In St. Louis übernahm mein Chef die Lotsenstelle auf einem der größten New-Orleans-Dampfer. Ich packte meine kleine Handtasche und folgte ihm. Das neue Boot war die Pracht selbst. Als ich zuerst in dem Steuermannshäuschen stand, befand ich mich so hoch über dem Wasserspiegel, daß ich mich auf die Spitze eines Berges versetzt wähnte, und die Verdecke dehnten sich unter mir so weit nach allen Richtungen hin, daß ich es gar nicht mehr begreifen konnte, wie ich am alten ›Paul Jones‹ jemals Gefallen zu finden vermochte. Alles war anders. Das Steuerhäuschen des ›Paul Jones‹ war eine armselige, lumpige Rattenfalle, in der man die Ellenbogen nicht regen konnte. Hier hatten wir einen schimmernden Glastempel, geräumig genug, um darin zu tanzen, mit rotgemalten und vergoldeten Fensterrahmen, einem üppigen Sofa, ledernen Polstern und einem gastfreundlichen großen Ofen für den Winter. Das sah denn doch nach etwas aus, – und aufs neue wuchs mir der Mut, den Lotsenberuf allen bisherigen Erfahrungen zum Trotz für etwas Romantisches zu halten. Kaum hatten wir unsere Fahrt angetreten, so begann ich auch das ganze große Fahrzeug zu durchstreichen und mich förmlich vor Freude zu berauschen. Alles war neu und sauber wie ein Putzzimmer. Wenn ich den langen, reich mit Vergoldungen gezierten Hauptsalon entlang sah, so meinte ich durch einen schimmernden Tunnel zu blicken. Jede Kajütenthür war von der Hand irgend eines hochbegabten Künstlers bemalt. Überall blitzten die Kristall-Prismen von Arm- und Kronleuchtern. Der Schreibtisch des Buchhalters war ein Schmuckkästchen, der Schenktisch prachtvoll, und der Kellner mit großem Aufwand frisiert und herausgeputzt worden. Das Kesseldeck, d. h. die zweite Etage des Bootes, erschien mir geräumig wie eine Kirche. Ebenso das Vordeck. Und wir hatten nicht bloß eine Handvoll Mannschaft, sondern ein ganzes Bataillon Matrosen, Heizer, Deckarbeiter und sonstiger Angestellten.
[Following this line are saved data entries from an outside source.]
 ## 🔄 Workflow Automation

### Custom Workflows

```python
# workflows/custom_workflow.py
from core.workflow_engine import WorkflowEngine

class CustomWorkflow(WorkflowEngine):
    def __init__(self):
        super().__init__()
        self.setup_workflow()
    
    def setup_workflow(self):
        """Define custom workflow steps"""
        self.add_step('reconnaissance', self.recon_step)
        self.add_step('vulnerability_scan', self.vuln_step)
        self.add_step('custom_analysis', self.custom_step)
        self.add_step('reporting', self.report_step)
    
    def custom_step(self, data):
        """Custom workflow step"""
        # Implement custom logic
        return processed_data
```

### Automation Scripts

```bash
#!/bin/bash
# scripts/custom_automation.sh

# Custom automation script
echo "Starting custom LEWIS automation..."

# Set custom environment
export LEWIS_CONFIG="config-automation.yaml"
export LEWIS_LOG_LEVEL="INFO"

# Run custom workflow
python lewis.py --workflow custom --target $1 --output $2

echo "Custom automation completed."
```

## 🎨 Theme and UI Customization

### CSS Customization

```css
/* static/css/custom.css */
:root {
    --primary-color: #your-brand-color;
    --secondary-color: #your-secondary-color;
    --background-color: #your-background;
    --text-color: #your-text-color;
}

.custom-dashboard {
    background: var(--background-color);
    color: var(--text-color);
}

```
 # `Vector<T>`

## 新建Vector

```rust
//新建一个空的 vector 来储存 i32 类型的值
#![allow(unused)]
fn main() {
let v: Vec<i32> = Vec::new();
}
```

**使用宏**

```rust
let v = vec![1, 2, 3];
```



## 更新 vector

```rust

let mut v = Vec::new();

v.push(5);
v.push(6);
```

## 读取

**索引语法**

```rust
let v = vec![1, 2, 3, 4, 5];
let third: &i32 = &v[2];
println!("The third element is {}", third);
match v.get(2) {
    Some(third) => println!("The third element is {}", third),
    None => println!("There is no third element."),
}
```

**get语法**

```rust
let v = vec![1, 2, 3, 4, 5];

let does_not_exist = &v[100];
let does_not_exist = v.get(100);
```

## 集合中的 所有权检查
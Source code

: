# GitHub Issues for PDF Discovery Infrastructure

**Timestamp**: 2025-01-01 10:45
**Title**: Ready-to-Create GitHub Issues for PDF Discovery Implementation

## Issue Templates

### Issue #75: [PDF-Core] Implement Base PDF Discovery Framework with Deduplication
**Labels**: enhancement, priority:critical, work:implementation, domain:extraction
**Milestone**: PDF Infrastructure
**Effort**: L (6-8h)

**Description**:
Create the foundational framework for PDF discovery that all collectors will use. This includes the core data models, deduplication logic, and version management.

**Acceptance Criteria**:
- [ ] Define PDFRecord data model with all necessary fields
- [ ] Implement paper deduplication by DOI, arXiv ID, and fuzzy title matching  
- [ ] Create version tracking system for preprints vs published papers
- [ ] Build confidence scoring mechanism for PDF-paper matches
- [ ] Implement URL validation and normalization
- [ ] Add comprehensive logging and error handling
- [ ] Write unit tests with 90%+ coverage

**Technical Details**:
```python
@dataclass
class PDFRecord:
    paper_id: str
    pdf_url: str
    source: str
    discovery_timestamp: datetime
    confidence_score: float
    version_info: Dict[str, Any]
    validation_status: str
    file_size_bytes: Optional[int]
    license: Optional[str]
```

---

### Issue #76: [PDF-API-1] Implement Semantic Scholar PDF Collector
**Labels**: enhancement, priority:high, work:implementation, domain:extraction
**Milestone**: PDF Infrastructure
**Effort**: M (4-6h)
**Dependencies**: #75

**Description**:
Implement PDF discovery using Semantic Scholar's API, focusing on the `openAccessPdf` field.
Die Feuer strahlten rotglühend aus einer langen Reihe von Heizflächen her, und über ihnen erhoben sich acht mächtige Kessel. Es war eine unsägliche Großartigkeit. Die riesigen Maschinen, – doch genug! Ich hatte mich nie vorher so gehoben gefühlt! Und als ich schließlich gar noch die Entdeckung machte, daß die sauber gekleidete Schiffsdienerschaft mich in respektvoller Weise per ›Sir‹ behandelte, da fühlte ich mich auf dem Gipfel aller Genugthuung!